What to work on: A verbatim copy of all the data is required, minus any images.

[[ Supplied material open ]]

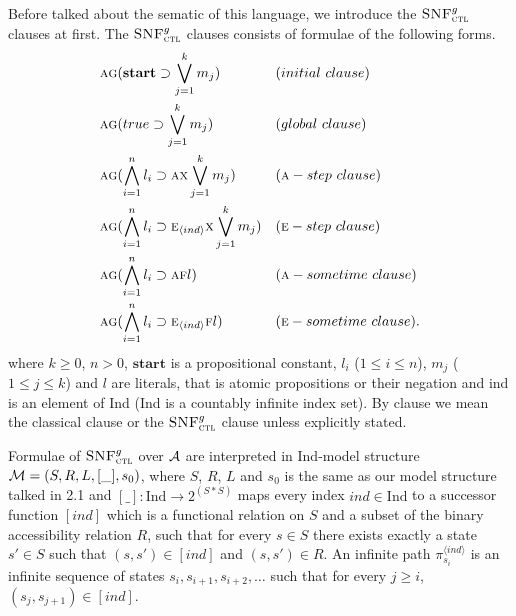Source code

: \documentclass[runningheads]{llncs}
\newcommand{\tuple}[1]{{\langle{#1}\rangle}}
\newcommand{\rto}{\rightarrow}
\newcommand{\Hm} {{\cal M}}
\newcommand{\Ha} {{\cal A}}
\newcommand{\start}{\textbf{start}}
\newcommand{\Ind}{\textrm{Ind}}
\newcommand{\ALL}{\textsc{a}}
\newcommand{\EXIST}{\textsc{e}}
\newcommand{\NEXT}{\textsc{x}}
\newcommand{\FUTURE}{\textsc{f}}
\newcommand{\GLOBAL}{\textsc{g}}
\newcommand{\CTLsnf}{{\textsc{SNF}_{\textsc{ctl}}^g}}
\begin{document}
Before talked about the sematic of this language, we introduce the $\CTLsnf$ clauses at first. The $\CTLsnf$ clauses consists of formulae of the following forms.
\begin{align*}
& \ALL \GLOBAL(\start \supset \bigvee_{j=1}^k m_j) && (initial\ clause) \\
& \ALL \GLOBAL(true \supset \bigvee_{j=1}^k m_j) && (global\ clause) \\
& \ALL \GLOBAL(\bigwedge_{i=1}^n l_i \supset \ALL \NEXT \bigvee_{j=1}^k m_j) && (\ALL-step\ clause)\\
& \ALL \GLOBAL(\bigwedge_{i=1}^n l_i \supset \EXIST_\tuple{ind} \NEXT \bigvee_{j=1}^k m_j) && (\EXIST-step\ clause)\\
& \ALL \GLOBAL(\bigwedge_{i=1}^n l_i \supset \ALL \FUTURE l) && (\ALL-sometime\ clause)\\
& \ALL \GLOBAL(\bigwedge_{i=1}^n l_i \supset \EXIST_{\tuple{ind}} \FUTURE l) && (\EXIST-sometime\ clause).
\end{align*}
where $k \ge 0$, $n > 0$, $\start$ is a propositional constant, $l_i$ ($1 \le i \le n$), $m_j$ ($1 \le j \le k$) and $l$ are literals, that is atomic propositions or their negation and ind is an element of Ind (Ind is a countably infinite index set). By clause we mean the classical clause or the $\CTLsnf$ clause unless explicitly stated.

Formulae of $\CTLsnf$ over $\Ha$ are interpreted in \Ind-model structure $\Hm=(S,R,L, [\_], s_0)$, where $S$, $R$, $L$ and $s_0$ is the same as our model structure talked in 2.1 and $[\_]: \Ind \rto 2^{(S*S)}$ maps every index $ind \in \Ind$ to a successor function $[ind]$ which is a functional relation on $S$ and a subset of the binary accessibility relation $R$, such that for every $s\in S$ there exists exactly a state $s'\in S$ such that $(s,s')\in [ind]$ and $(s,s')\in R$.
An infinite path $\pi_{s_i}^{\tuple{ind}}$ is an infinite sequence of states $s_i, s_{i+1}, s_{i+2},\dots$ such that for every $j\geq i$, $(s_j, s_{j+1})\in [ind]$.
\end{document}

[[ Supplied material closed ]]

Solution to this task:
Source code

: \documentclass[runningheads]{llncs}
\newcommand{\tuple}[1]{{\langle{#1}\rangle}}
\newcommand{\rto}{\rightarrow}
\newcommand{\Hm} {{\cal M}}
\newcommand{\Ha} {{\cal A}}
\newcommand{\start}{\textbf{start}}
\newcommand{\Ind}{\textrm{Ind}}
\newcommand{\ALL}{\textsc{a}}
\newcommand{\EXIST}{\textsc{e}}
\newcommand{\NEXT}{\textsc{x}}
\newcommand{\FUTURE}{\textsc{f}}
\newcommand{\GLOBAL}{\textsc{g}}
\newcommand{\CTLsnf}{{\textsc{SNF}_{\textsc{ctl}}^g}}
\begin{document}
Before talked about the sematic of this language, we introduce the $\CTLsnf$ clauses at first. The $\CTLsnf$ clauses consists of formulae of the following forms.
\begin{align*}
& \ALL \GLOBAL(\start \supset \bigvee_{j=1}^k m_j) && (initial\ clause) \\
& \ALL \GLOBAL(true \supset \bigvee_{j=1}^k m_j) && (global\ clause) \\
& \ALL \GLOBAL(\bigwedge_{i=1}^n l_i \supset \ALL \NEXT \bigvee_{j=1}^k m_j) && (\ALL-step\ clause)\\
& \ALL \GLOBAL(\bigwedge_{i=1}^n l_i \supset \EXIST_\tuple{ind} \NEXT \bigvee_{j=1}^k m_j) && (\EXIST-step\ clause)\\
& \ALL \GLOBAL(\bigwedge_{i=1}^n l_i \supset \ALL \FUTURE l) && (\ALL-sometime\ clause)\\
& \ALL \GLOBAL(\bigwedge_{i=1}^n l_i \supset \EXIST_{\tuple{ind}} \FUTURE l) && (\EXIST-sometime\ clause).
\end{align*}
where $k \ge 0$, $n > 0$, $\start$ is a propositional constant, $l_i$ ($1 \le i \le n$), $m_j$ ($1 \le j \le k$) and $l$ are literals, that is atomic propositions or their negation and ind is an element of Ind (Ind is a countably infinite index set). By clause we mean the classical clause or the $\CTLsnf$ clause unless explicitly stated.

Formulae of $\CTLsnf$ over $\Ha$ are interpreted in \Ind-model structure $\Hm=(S,R,L, [\_], s_0)$, where $S$, $R$, $L$ and $s_0$ is the same as our model structure talked in 2.1 and $[\_]: \Ind \rto 2^{(S*S)}$ maps every index $ind \in \Ind$ to a successor function $[ind]$ which is a functional relation on $S$ and a subset of the binary accessibility relation $R$, such that for every $s\in S$ there exists exactly a state $s'\in S$ such that $(s,s')\in [ind]$ and $(s,s')\in R$.
An infinite path $\pi_{s_i}^{\tuple{ind}}$ is an infinite sequence of states $s_i, s_{i+1}, s_{i+2},\dots$ such that for every $j\geq i$, $(s_j, s_{j+1})\in [ind]$.
\end{document}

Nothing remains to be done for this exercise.